ジュトコフ氏はその理由について、次のように分析している。「(ワグネルの)多くは囚人ですね? だから、戦闘を行うか牢屋に戻るかの2択だと分かっているんです。けれどロシア兵たちには、動機がない。なぜここで戦っているのか、理由が見つからない。だから恐怖を感じると、ひたすら逃げるんです」

「ロシア軍が自軍の戦闘機を撃墜させた」とほのめかす

プリゴジン氏の立場からすれば、激戦の末に勝ち取った陣を、いともたやすくロシア軍に放棄される。氏の不満は、このような不甲斐なさから蓄積しているようだ。腹に据えかねた氏は、繰り返しロシア軍の混乱ぶりをあげつらっている。5月上旬には、ロシア軍が自軍の軍用機を撃墜したと示唆する発言をネット上で行った。

氏が揶揄するのは、空軍が1日で4機を失った一件だ。軍事・防衛情報サイトの米タスク&パーパスは、5月13日がロシア軍にとって「最悪の一日」になったと振り返る。ウクライナ国境付近にて同日、Su-34戦闘爆撃機1機、Su-35戦闘機1機、そしてMi-8輸送ヘリコプター2機が墜落し、1日で4機を失う惨事となった。うちSu-34は、落下中に炎上する様子が動画に撮影されている。

ロサンゼルス・タイムズ紙によると、ロシアが自軍機を誤って撃墜したとの見方が出ているようだ。ウクライナ空軍のユリイ・イナト報道官は、ウクライナの関与を否定し、ロシアが自軍を攻撃したとの見方を一時示した。

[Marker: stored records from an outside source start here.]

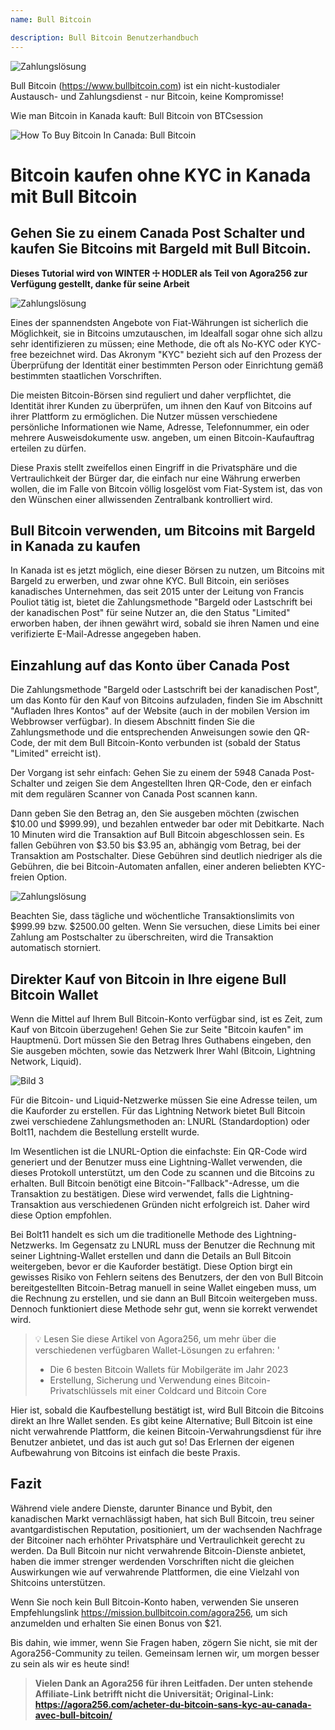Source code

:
 ```yaml
---
name: Bull Bitcoin

description: Bull Bitcoin Benutzerhandbuch
---
```


![Zahlungslösung](assets/cover.jpeg)

Bull Bitcoin (https://www.bullbitcoin.com) ist ein nicht-kustodialer Austausch- und Zahlungsdienst - nur Bitcoin, keine Kompromisse!

Wie man Bitcoin in Kanada kauft: Bull Bitcoin von BTCsession

![How To Buy Bitcoin In Canada: Bull Bitcoin](https://youtu.be/aKs8bKwLjJQ)

# Bitcoin kaufen ohne KYC in Kanada mit Bull Bitcoin

## Gehen Sie zu einem Canada Post Schalter und kaufen Sie Bitcoins mit Bargeld mit Bull Bitcoin.

**Dieses Tutorial wird von WINTER ☩ HODLER als Teil von Agora256 zur Verfügung gestellt, danke für seine Arbeit**

![Zahlungslösung](assets/1.jpeg)

Eines der spannendsten Angebote von Fiat-Währungen ist sicherlich die Möglichkeit, sie in Bitcoins umzutauschen, im Idealfall sogar ohne sich allzu sehr identifizieren zu müssen; eine Methode, die oft als No-KYC oder KYC-free bezeichnet wird. Das Akronym "KYC" bezieht sich auf den Prozess der Überprüfung der Identität einer bestimmten Person oder Einrichtung gemäß bestimmten staatlichen Vorschriften.

Die meisten Bitcoin-Börsen sind reguliert und daher verpflichtet, die Identität ihrer Kunden zu überprüfen, um ihnen den Kauf von Bitcoins auf ihrer Plattform zu ermöglichen. Die Nutzer müssen verschiedene persönliche Informationen wie Name, Adresse, Telefonnummer, ein oder mehrere Ausweisdokumente usw. angeben, um einen Bitcoin-Kaufauftrag erteilen zu dürfen.

Diese Praxis stellt zweifellos einen Eingriff in die Privatsphäre und die Vertraulichkeit der Bürger dar, die einfach nur eine Währung erwerben wollen, die im Falle von Bitcoin völlig losgelöst vom Fiat-System ist, das von den Wünschen einer allwissenden Zentralbank kontrolliert wird.

## Bull Bitcoin verwenden, um Bitcoins mit Bargeld in Kanada zu kaufen

In Kanada ist es jetzt möglich, eine dieser Börsen zu nutzen, um Bitcoins mit Bargeld zu erwerben, und zwar ohne KYC. Bull Bitcoin, ein seriöses kanadisches Unternehmen, das seit 2015 unter der Leitung von Francis Pouliot tätig ist, bietet die Zahlungsmethode "Bargeld oder Lastschrift bei der kanadischen Post" für seine Nutzer an, die den Status "Limited" erworben haben, der ihnen gewährt wird, sobald sie ihren Namen und eine verifizierte E-Mail-Adresse angegeben haben.

## Einzahlung auf das Konto über Canada Post

Die Zahlungsmethode "Bargeld oder Lastschrift bei der kanadischen Post", um das Konto für den Kauf von Bitcoins aufzuladen, finden Sie im Abschnitt "Aufladen Ihres Kontos" auf der Website (auch in der mobilen Version im Webbrowser verfügbar). In diesem Abschnitt finden Sie die Zahlungsmethode und die entsprechenden Anweisungen sowie den QR-Code, der mit dem Bull Bitcoin-Konto verbunden ist (sobald der Status "Limited" erreicht ist).

Der Vorgang ist sehr einfach: Gehen Sie zu einem der 5948 Canada Post-Schalter und zeigen Sie dem Angestellten Ihren QR-Code, den er einfach mit dem regulären Scanner von Canada Post scannen kann.

Dann geben Sie den Betrag an, den Sie ausgeben möchten (zwischen $10.00 und $999.99), und bezahlen entweder bar oder mit Debitkarte. Nach 10 Minuten wird die Transaktion auf Bull Bitcoin abgeschlossen sein. Es fallen Gebühren von $3.50 bis $3.95 an, abhängig vom Betrag, bei der Transaktion am Postschalter. Diese Gebühren sind deutlich niedriger als die Gebühren, die bei Bitcoin-Automaten anfallen, einer anderen beliebten KYC-freien Option.

![Zahlungslösung](assets/2.jpeg)

Beachten Sie, dass tägliche und wöchentliche Transaktionslimits von $999.99 bzw. $2500.00 gelten. Wenn Sie versuchen, diese Limits bei einer Zahlung am Postschalter zu überschreiten, wird die Transaktion automatisch storniert.

## Direkter Kauf von Bitcoin in Ihre eigene Bull Bitcoin Wallet

Wenn die Mittel auf Ihrem Bull Bitcoin-Konto verfügbar sind, ist es Zeit, zum Kauf von Bitcoin überzugehen! Gehen Sie zur Seite "Bitcoin kaufen" im Hauptmenü. Dort müssen Sie den Betrag Ihres Guthabens eingeben, den Sie ausgeben möchten, sowie das Netzwerk Ihrer Wahl (Bitcoin, Lightning Network, Liquid).

![Bild 3](assets/3.jpeg)

Für die Bitcoin- und Liquid-Netzwerke müssen Sie eine Adresse teilen, um die Kauforder zu erstellen. Für das Lightning Network bietet Bull Bitcoin zwei verschiedene Zahlungsmethoden an: LNURL (Standardoption) oder Bolt11, nachdem die Bestellung erstellt wurde.

Im Wesentlichen ist die LNURL-Option die einfachste: Ein QR-Code wird generiert und der Benutzer muss eine Lightning-Wallet verwenden, die dieses Protokoll unterstützt, um den Code zu scannen und die Bitcoins zu erhalten. Bull Bitcoin benötigt eine Bitcoin-"Fallback"-Adresse, um die Transaktion zu bestätigen. Diese wird verwendet, falls die Lightning-Transaktion aus verschiedenen Gründen nicht erfolgreich ist. Daher wird diese Option empfohlen.

Bei Bolt11 handelt es sich um die traditionelle Methode des Lightning-Netzwerks. Im Gegensatz zu LNURL muss der Benutzer die Rechnung mit seiner Lightning-Wallet erstellen und dann die Details an Bull Bitcoin weitergeben, bevor er die Kauforder bestätigt. Diese Option birgt ein gewisses Risiko von Fehlern seitens des Benutzers, der den von Bull Bitcoin bereitgestellten Bitcoin-Betrag manuell in seine Wallet eingeben muss, um die Rechnung zu erstellen, und sie dann an Bull Bitcoin weitergeben muss. Dennoch funktioniert diese Methode sehr gut, wenn sie korrekt verwendet wird.

> 💡 Lesen Sie diese Artikel von Agora256, um mehr über die verschiedenen verfügbaren Wallet-Lösungen zu erfahren:
> '
>
> - Die 6 besten Bitcoin Wallets für Mobilgeräte im Jahr 2023
> - Erstellung, Sicherung und Verwendung eines Bitcoin-Privatschlüssels mit einer Coldcard und Bitcoin Core

Hier ist, sobald die Kaufbestellung bestätigt ist, wird Bull Bitcoin die Bitcoins direkt an Ihre Wallet senden. Es gibt keine Alternative; Bull Bitcoin ist eine nicht verwahrende Plattform, die keinen Bitcoin-Verwahrungsdienst für ihre Benutzer anbietet, und das ist auch gut so! Das Erlernen der eigenen Aufbewahrung von Bitcoins ist einfach die beste Praxis.

## Fazit

Während viele andere Dienste, darunter Binance und Bybit, den kanadischen Markt vernachlässigt haben, hat sich Bull Bitcoin, treu seiner avantgardistischen Reputation, positioniert, um der wachsenden Nachfrage der Bitcoiner nach erhöhter Privatsphäre und Vertraulichkeit gerecht zu werden. Da Bull Bitcoin nur nicht verwahrende Bitcoin-Dienste anbietet, haben die immer strenger werdenden Vorschriften nicht die gleichen Auswirkungen wie auf verwahrende Plattformen, die eine Vielzahl von Shitcoins unterstützen.

Wenn Sie noch kein Bull Bitcoin-Konto haben, verwenden Sie unseren Empfehlungslink https://mission.bullbitcoin.com/agora256, um sich anzumelden und erhalten Sie einen Bonus von $21.

Bis dahin, wie immer, wenn Sie Fragen haben, zögern Sie nicht, sie mit der Agora256-Community zu teilen. Gemeinsam lernen wir, um morgen besser zu sein als wir es heute sind!

> **Vielen Dank an Agora256 für ihren Leitfaden. Der unten stehende Affiliate-Link betrifft nicht die Universität; Original-Link: https://agora256.com/acheter-du-bitcoin-sans-kyc-au-canada-avec-bull-bitcoin/**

報道官は冗談のつもりだったとして、のちに発言を撤回している。だが、これに同調したのがプリゴジン氏だ。同紙によると、メッセージアプリのTelegram上でプリゴジン氏は、「4機の航空機……その墜落現場の上に円を描けば、直径40km以内に正確に収まる。その円の中心にどんな防衛兵器が位置するのか、みなさん自身でインターネットで調べてみてください」と発言。ロシア自身が配備する防空システムに撃墜されたと示唆した。

ロシア人がロシア人を撃ち殺す異常事態

プリゴジン氏とロシア軍は、もはや対立を隠し立てすらしていないかのようだ。こうした亀裂が高じ、ついに両陣営に死者を生じた可能性も出てきた。

ウクライナ・バフムートの制圧を主張するワグネルのエフゲニー・プリゴジン(写真=Yevgeny Prigozhin/Wikimedia Commons

軍事情報を報じるタスク&パーパスは5月上旬、ウクライナ政府発表の情報として、ワグネルの一部傭兵たちがロシア軍と交戦していると報じた。ウクライナ東部のルハンスク州でワグネルとロシア軍のあいだに諍いが発生し、本格的な銃撃戦に発展したという。ウクライナ政府は、複数の死者が発生したとしている。

ウクライナ軍参謀本部が4月23日に発表した内容によると、両陣営は互いに敗退の責任を転嫁し合い、戦術的誤算と人的損失の原因を相手になすりつけ合っていたという。これが銃撃戦に発展したとしている。